The Democratic People’s Republic of Korea remains one of the most secluded nations on earth. To some, it is the best example of the society George Orwell described in his masterpiece, 1984. Documentaries, photographs and videos taken in North Korea have given the rest of the world glimpses into a nation ruled by an iron fist, where individuality and personal expression are as forbidden as foreign literature and films. Every living moment of North Korean life is in service to the State under the tutelage and patronage of the “Dear Leader”. The ideology of the North Korean Republic known as “Juche” was made famous by the late Kim il Sung (1912-1994) and has been carried forward by his son Kim Jong il (1941-2011) and currently his grandson, Kim Jong Un. Portraits of the leaders can be found on the walls of nearly ever building in the country, reinforcing the demand for subservience by the government of its citizens. The threat of American Invasion and moral corruption of young Koreans by foreigner influence are used by the State as justification for its seclusion from most of the world. But for some citizens, the smoke and mirrors become clear as nothing more than propaganda used to keep society in line. and curiosity of the outside world creeps steadily in. Their awakening results in a mix of emotions, one of which is defection to South Korea typically by way of China.
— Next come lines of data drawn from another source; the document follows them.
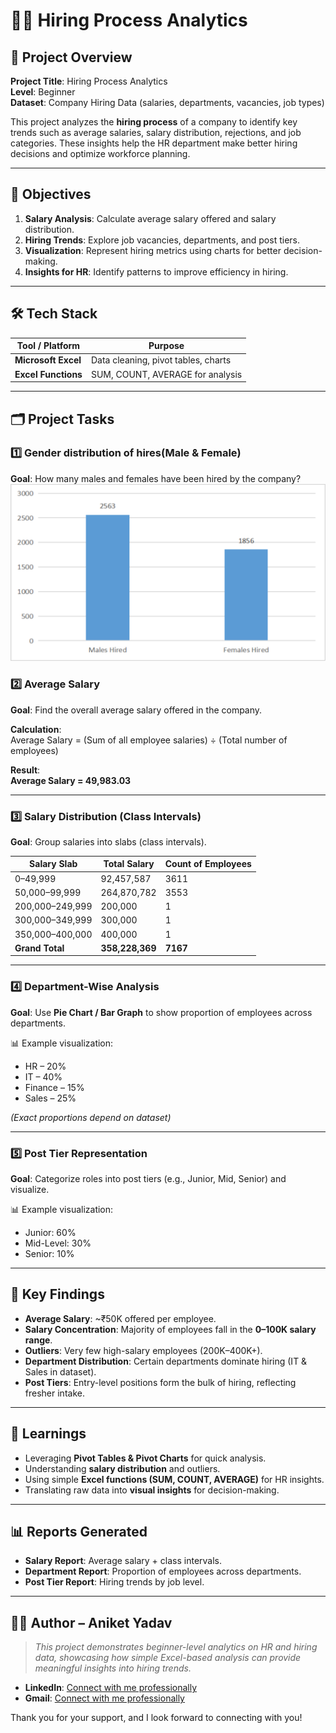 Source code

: # 🧑‍💼 Hiring Process Analytics

## 🧾 Project Overview

**Project Title**: Hiring Process Analytics  
**Level**: Beginner  
**Dataset**: Company Hiring Data (salaries, departments, vacancies, job types)  

This project analyzes the **hiring process** of a company to identify key trends such as average salaries, salary distribution, rejections, and job categories. These insights help the HR department make better hiring decisions and optimize workforce planning.

---

## 🎯 Objectives

1. **Salary Analysis**: Calculate average salary offered and salary distribution.  
2. **Hiring Trends**: Explore job vacancies, departments, and post tiers.  
3. **Visualization**: Represent hiring metrics using charts for better decision-making.  
4. **Insights for HR**: Identify patterns to improve efficiency in hiring.  

---

## 🛠️ Tech Stack

| Tool / Platform   | Purpose                            |
|-------------------|------------------------------------|
| **Microsoft Excel** | Data cleaning, pivot tables, charts|
| **Excel Functions** | SUM, COUNT, AVERAGE for analysis |

---

## 🗂 Project Tasks

### 1️⃣ Gender distribution of hires(Male & Female)
**Goal**: How many males and females have been hired by the company?
![Gender distribution](https://raw.githubusercontent.com/aniket-analytics/Trainity-Projects/main/Hiring%20Process%20Analytics/Task1.png)



### 2️⃣ Average Salary

**Goal**: Find the overall average salary offered in the company.  

**Calculation**:  
Average Salary = (Sum of all employee salaries) ÷ (Total number of employees)

**Result**:  
**Average Salary = 49,983.03**

---

### 3️⃣ Salary Distribution (Class Intervals)

**Goal**: Group salaries into slabs (class intervals).  

| Salary Slab       | Total Salary    | Count of Employees |
|-------------------|-----------------|---------------------|
| 0–49,999          | 92,457,587      | 3611               |
| 50,000–99,999     | 264,870,782     | 3553               |
| 200,000–249,999   | 200,000         | 1                  |
| 300,000–349,999   | 300,000         | 1                  |
| 350,000–400,000   | 400,000         | 1                  |
| **Grand Total**   | **358,228,369** | **7167**           |

---

### 4️⃣ Department-Wise Analysis

**Goal**: Use **Pie Chart / Bar Graph** to show proportion of employees across departments.  

📊 Example visualization:  
- HR – 20%  
- IT – 40%  
- Finance – 15%  
- Sales – 25%  

*(Exact proportions depend on dataset)*  

---

### 5️⃣ Post Tier Representation

**Goal**: Categorize roles into post tiers (e.g., Junior, Mid, Senior) and visualize.  

📊 Example visualization:  
- Junior: 60%  
- Mid-Level: 30%  
- Senior: 10%  

---

## 📌 Key Findings

- **Average Salary**: ~₹50K offered per employee.  
- **Salary Concentration**: Majority of employees fall in the **0–100K salary range**.  
- **Outliers**: Very few high-salary employees (200K–400K+).  
- **Department Distribution**: Certain departments dominate hiring (IT & Sales in dataset).  
- **Post Tiers**: Entry-level positions form the bulk of hiring, reflecting fresher intake.  

---

## 🧠 Learnings

- Leveraging **Pivot Tables & Pivot Charts** for quick analysis.  
- Understanding **salary distribution** and outliers.  
- Using simple **Excel functions (SUM, COUNT, AVERAGE)** for HR insights.  
- Translating raw data into **visual insights** for decision-making.  

---

## 📊 Reports Generated

- **Salary Report**: Average salary + class intervals.  
- **Department Report**: Proportion of employees across departments.  
- **Post Tier Report**: Hiring trends by job level.  

---

## 👨‍💻 Author – Aniket Yadav

> _This project demonstrates beginner-level analytics on HR and hiring data, showcasing how simple Excel-based analysis can provide meaningful insights into hiring trends._

- **LinkedIn**: [Connect with me professionally](https://www.linkedin.com/in/aniket-yadav-/)
- **Gmail**: [Connect with me professionally](mailto:andyyadav12@gmail.com)

Thank you for your support, and I look forward to connecting with you!
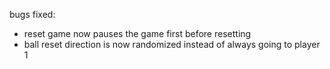 bugs fixed:
- reset game now pauses the game first before resetting
- ball reset direction is now randomized instead of always going to player 1

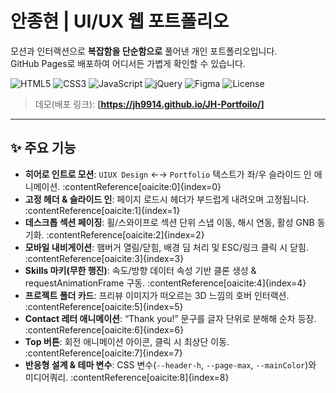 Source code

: # 안종현 | UI/UX 웹 포트폴리오

모션과 인터랙션으로 **복잡함을 단순함으로** 풀어낸 개인 포트폴리오입니다.  
GitHub Pages로 배포하여 어디서든 가볍게 확인할 수 있습니다.

<p align="left">
  <img alt="HTML5" src="https://img.shields.io/badge/HTML5-E34F26.svg?logo=html5&logoColor=white">
  <img alt="CSS3"  src="https://img.shields.io/badge/CSS3-1572B6.svg?logo=css3&logoColor=white">
  <img alt="JavaScript" src="https://img.shields.io/badge/JavaScript-F7DF1E.svg?logo=javascript&logoColor=000">
  <img alt="jQuery" src="https://img.shields.io/badge/jQuery-0769AD.svg?logo=jquery&logoColor=white">
  <img alt="Figma" src="https://img.shields.io/badge/Figma-F24E1E.svg?logo=figma&logoColor=white">
  <img alt="License" src="https://img.shields.io/badge/License-MIT-000000.svg">
</p>

> 데모(배포 링크): **[https://jh9914.github.io/JH-Portfoilo/]**

---

## ✨ 주요 기능

- **히어로 인트로 모션**: `UIUX Design` ←→ `Portfolio` 텍스트가 좌/우 슬라이드 인 애니메이션. :contentReference[oaicite:0]{index=0}
- **고정 헤더 & 슬라이드 인**: 페이지 로드시 헤더가 부드럽게 내려오며 고정됩니다. :contentReference[oaicite:1]{index=1}
- **데스크톱 섹션 페이징**: 휠/스와이프로 섹션 단위 스냅 이동, 해시 연동, 활성 GNB 동기화. :contentReference[oaicite:2]{index=2}
- **모바일 내비게이션**: 햄버거 열림/닫힘, 배경 딤 처리 및 ESC/링크 클릭 시 닫힘. :contentReference[oaicite:3]{index=3}
- **Skills 마키(무한 행진)**: 속도/방향 데이터 속성 기반 클론 생성 & requestAnimationFrame 구동. :contentReference[oaicite:4]{index=4}
- **프로젝트 폴더 카드**: 프리뷰 이미지가 떠오르는 3D 느낌의 호버 인터랙션. :contentReference[oaicite:5]{index=5}
- **Contact 레터 애니메이션**: “Thank you!” 문구를 글자 단위로 분해해 순차 등장. :contentReference[oaicite:6]{index=6}
- **Top 버튼**: 회전 애니메이션 아이콘, 클릭 시 최상단 이동. :contentReference[oaicite:7]{index=7}
- **반응형 설계 & 테마 변수**: CSS 변수(`--header-h`, `--page-max`, `--mainColor`)와 미디어쿼리. :contentReference[oaicite:8]{index=8}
Barbara Demick is the former Beijing bureau chief of the Los Angeles Times and spent five years in Seoul interviewing defectors from North Korea. This book tells the story of several individuals who made the difficult decision to leave the only place they have called home. I think it is fair to say that anyone outside of North Korea is aware of the totalitarian regime imposed upon the people of that nation. Journalists have lifted the carefully guarded veil constructed by Pyongyang. But what is contained in the pages of this book might surprise even the most knowledgeable readers. In fact, descriptions of their daily lives will stun some but in order to understand their desire to learn about the outside world, escape a suppressive regime and find peace and happiness, we must learn their stories and the challenging lives they were born into. Their names are Kim Hyuck, Mi-Ran, Jun-Sang, Oak Hee, her mother Song Hee Suk and Dr. Kim Ji-eun. Their stories are different but they are all united in the defection to South Korea, leaving behind family members and friends. But what they witnessed will remain with them for the rest of their days. Those events which we learn about in this book are more than any of us would want to endure. I guarantee that for American readers, after you have finished this book, you will have a greater appreciation for the privilege of living in the country that is perhaps the most powerful nation on earth.
For those readers new to literature about North Korea and/or its defectors, the author provides a good history about the Japanese occupation of North Korea and its liberation following World War II. Kim il-Sung would rise as the leader of the new Soviet backed North Korea while Syngman Rhee (1875-1965) established him as the leader of the U.S. backed South Korea. The establishment of the 38th Parallel also known as the DMZ, as the dividing line between the two countries, remains firmly in place as the line that separates two very different countries and different worlds. Sung’s goal to create a new version of Communism, resulted in a regime that ranks among the most brutal anywhere in the world and seemingly stuck several decades behind the rest of the modern world. And as the nation endured periods of famine and near economic collapse, increasing numbers of North Koreans, including those in this book, made their way south by any means necessary.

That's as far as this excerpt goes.